Exercise goal: Are you able to retype all the records below exactly?

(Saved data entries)
++++++++++++++++++++

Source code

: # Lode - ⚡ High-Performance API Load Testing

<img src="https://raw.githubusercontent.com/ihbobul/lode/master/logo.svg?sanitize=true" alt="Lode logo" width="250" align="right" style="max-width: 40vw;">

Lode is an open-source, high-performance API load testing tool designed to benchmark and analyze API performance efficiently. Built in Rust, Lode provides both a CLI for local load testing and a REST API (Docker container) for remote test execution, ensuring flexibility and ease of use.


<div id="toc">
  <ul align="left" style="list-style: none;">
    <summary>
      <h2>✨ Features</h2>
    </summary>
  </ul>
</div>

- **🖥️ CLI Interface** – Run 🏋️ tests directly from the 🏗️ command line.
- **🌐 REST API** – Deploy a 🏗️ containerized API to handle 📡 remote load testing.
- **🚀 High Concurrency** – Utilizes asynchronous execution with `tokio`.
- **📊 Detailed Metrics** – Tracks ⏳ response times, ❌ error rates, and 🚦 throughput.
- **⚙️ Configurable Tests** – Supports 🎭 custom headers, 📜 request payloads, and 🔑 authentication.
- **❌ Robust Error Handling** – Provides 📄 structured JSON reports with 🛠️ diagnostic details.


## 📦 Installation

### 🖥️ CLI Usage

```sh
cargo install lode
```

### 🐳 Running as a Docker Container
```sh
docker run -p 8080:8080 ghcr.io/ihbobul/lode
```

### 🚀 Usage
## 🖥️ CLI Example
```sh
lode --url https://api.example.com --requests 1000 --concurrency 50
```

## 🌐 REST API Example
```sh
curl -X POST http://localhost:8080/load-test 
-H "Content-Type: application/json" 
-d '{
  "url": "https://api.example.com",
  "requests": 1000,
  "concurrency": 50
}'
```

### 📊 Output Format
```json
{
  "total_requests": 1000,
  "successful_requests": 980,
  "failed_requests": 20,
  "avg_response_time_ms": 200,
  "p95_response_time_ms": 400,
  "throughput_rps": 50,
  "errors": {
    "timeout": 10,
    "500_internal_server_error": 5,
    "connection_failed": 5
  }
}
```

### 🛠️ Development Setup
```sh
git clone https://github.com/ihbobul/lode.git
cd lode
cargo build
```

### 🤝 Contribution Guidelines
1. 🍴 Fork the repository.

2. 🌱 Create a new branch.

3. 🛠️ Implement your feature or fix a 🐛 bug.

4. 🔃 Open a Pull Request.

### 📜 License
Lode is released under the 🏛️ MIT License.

++++++++++++++++++++

Solution to this exercise:
Source code

: # Lode - ⚡ High-Performance API Load Testing

<img src="https://raw.githubusercontent.com/ihbobul/lode/master/logo.svg?sanitize=true" alt="Lode logo" width="250" align="right" style="max-width: 40vw;">

Lode is an open-source, high-performance API load testing tool designed to benchmark and analyze API performance efficiently. Built in Rust, Lode provides both a CLI for local load testing and a REST API (Docker container) for remote test execution, ensuring flexibility and ease of use.


<div id="toc">
  <ul align="left" style="list-style: none;">
    <summary>
      <h2>✨ Features</h2>
    </summary>
  </ul>
</div>

- **🖥️ CLI Interface** – Run 🏋️ tests directly from the 🏗️ command line.
- **🌐 REST API** – Deploy a 🏗️ containerized API to handle 📡 remote load testing.
- **🚀 High Concurrency** – Utilizes asynchronous execution with `tokio`.
- **📊 Detailed Metrics** – Tracks ⏳ response times, ❌ error rates, and 🚦 throughput.
- **⚙️ Configurable Tests** – Supports 🎭 custom headers, 📜 request payloads, and 🔑 authentication.
- **❌ Robust Error Handling** – Provides 📄 structured JSON reports with 🛠️ diagnostic details.


## 📦 Installation

### 🖥️ CLI Usage

```sh
cargo install lode
```

### 🐳 Running as a Docker Container
```sh
docker run -p 8080:8080 ghcr.io/ihbobul/lode
```

### 🚀 Usage
## 🖥️ CLI Example
```sh
lode --url https://api.example.com --requests 1000 --concurrency 50
```

## 🌐 REST API Example
```sh
curl -X POST http://localhost:8080/load-test 
-H "Content-Type: application/json" 
-d '{
  "url": "https://api.example.com",
  "requests": 1000,
  "concurrency": 50
}'
```

### 📊 Output Format
```json
{
  "total_requests": 1000,
  "successful_requests": 980,
  "failed_requests": 20,
  "avg_response_time_ms": 200,
  "p95_response_time_ms": 400,
  "throughput_rps": 50,
  "errors": {
    "timeout": 10,
    "500_internal_server_error": 5,
    "connection_failed": 5
  }
}
```

### 🛠️ Development Setup
```sh
git clone https://github.com/ihbobul/lode.git
cd lode
cargo build
```

### 🤝 Contribution Guidelines
1. 🍴 Fork the repository.

2. 🌱 Create a new branch.

3. 🛠️ Implement your feature or fix a 🐛 bug.

4. 🔃 Open a Pull Request.

### 📜 License
Lode is released under the 🏛️ MIT License.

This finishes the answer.